A burst shorter than 16 can't do it.

For Adler, corrupting two consecutive bytes can't produce an undetectable
error because that would be the case above where k equals 1. There is no
way
for a burst across two consecutive values to be undetectable in Adler
since
x is less than the modulus.

For a burst across three values:

let x equal the error in the first value
    y equal the error in the second value
    z equal the error in the third value.

For the burst to be undetectable

 Delta S1 = (x + y + z) mod m = 0
 Delta S2 = (3x + 2y + z) mod m = 0

Since the maximum values of x, y, and z are 255 and m is more than 6 times
that, the sums above will always be less than m and we can drop the mod m.

 Delta S2 = (3x + 2y + z) = 2x + y + (x + y + z) = 0
          = 2x + y = 0                    because x + y + z = 0

        y = - 2x

 Delta S1 = x + y + z = 0
          = x - 2x + z = 0
          = -x + z
        z = x

So an undetectable error is created when in three consecutive values the
errors are
    x
  -2x
    x

This could for instance be errors of 1, -2, and 1. Since the error to the
first and third values are the same, the error must span at least 2 * the
length of the value + 1. So for Adler, it must be a 17 bit burst at least.
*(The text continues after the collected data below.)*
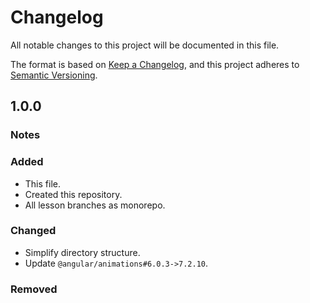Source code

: # Changelog

All notable changes to this project will be documented in this file.

The format is based on [Keep a Changelog](https://keepachangelog.com/en/1.0.0/),
and this project adheres to [Semantic Versioning](https://semver.org/spec/v2.0.0.html).

## 1.0.0

### Notes

### Added

- This file.
- Created this repository.
- All lesson branches as monorepo.

### Changed

- Simplify directory structure.
- Update `@angular/animations#6.0.3->7.2.10`.

### Removed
Also, note that this can be created by a 3 bit error and is equally
applicable to Adler and Fletcher.

Therefore, for messages shorter than the modulus + 1, the Hamming distance
of Adler32 and Fletcher 32 is 3 and, for messages longer than that, the
Hamming distance is 2.

Regards,
Pat Thaler

---------- Undetectable 3 bit errors in non-consecutive values
---------------

For undetectable errors in 3 values spaced with k1 from the first error to
second error and k2 values from the second error to the third:
 Delta S1 = (x + y + z) mod m = 0
 Delta S2 = ((k1 + k2 + 1)x + (k2 + 1)y + z) mod m = 0
          = ((k1 + k2)x + (k2)y +(x + y + z)) mod m = 0
          = ((k1 + k2)x + (k2)y) mod m = 0         because (x + y + z) mod
m
= 0

  y = - x(k1 + k2)/k2

  z = -x - y = - x + x(k1 + k2)/k2
    = x (-k2 + k1 + k2)/k2 = x(k2/k1)

For k1 = k2, the result is the same as for 3 consecutive values. That is:
  y = -2x
  z = x

Therefore, if x is 1, 2, ... 64 (for Adler32) or 1, 2, ... 16384 (for
Fletcher32),
then x, y, and z will be single bit errors.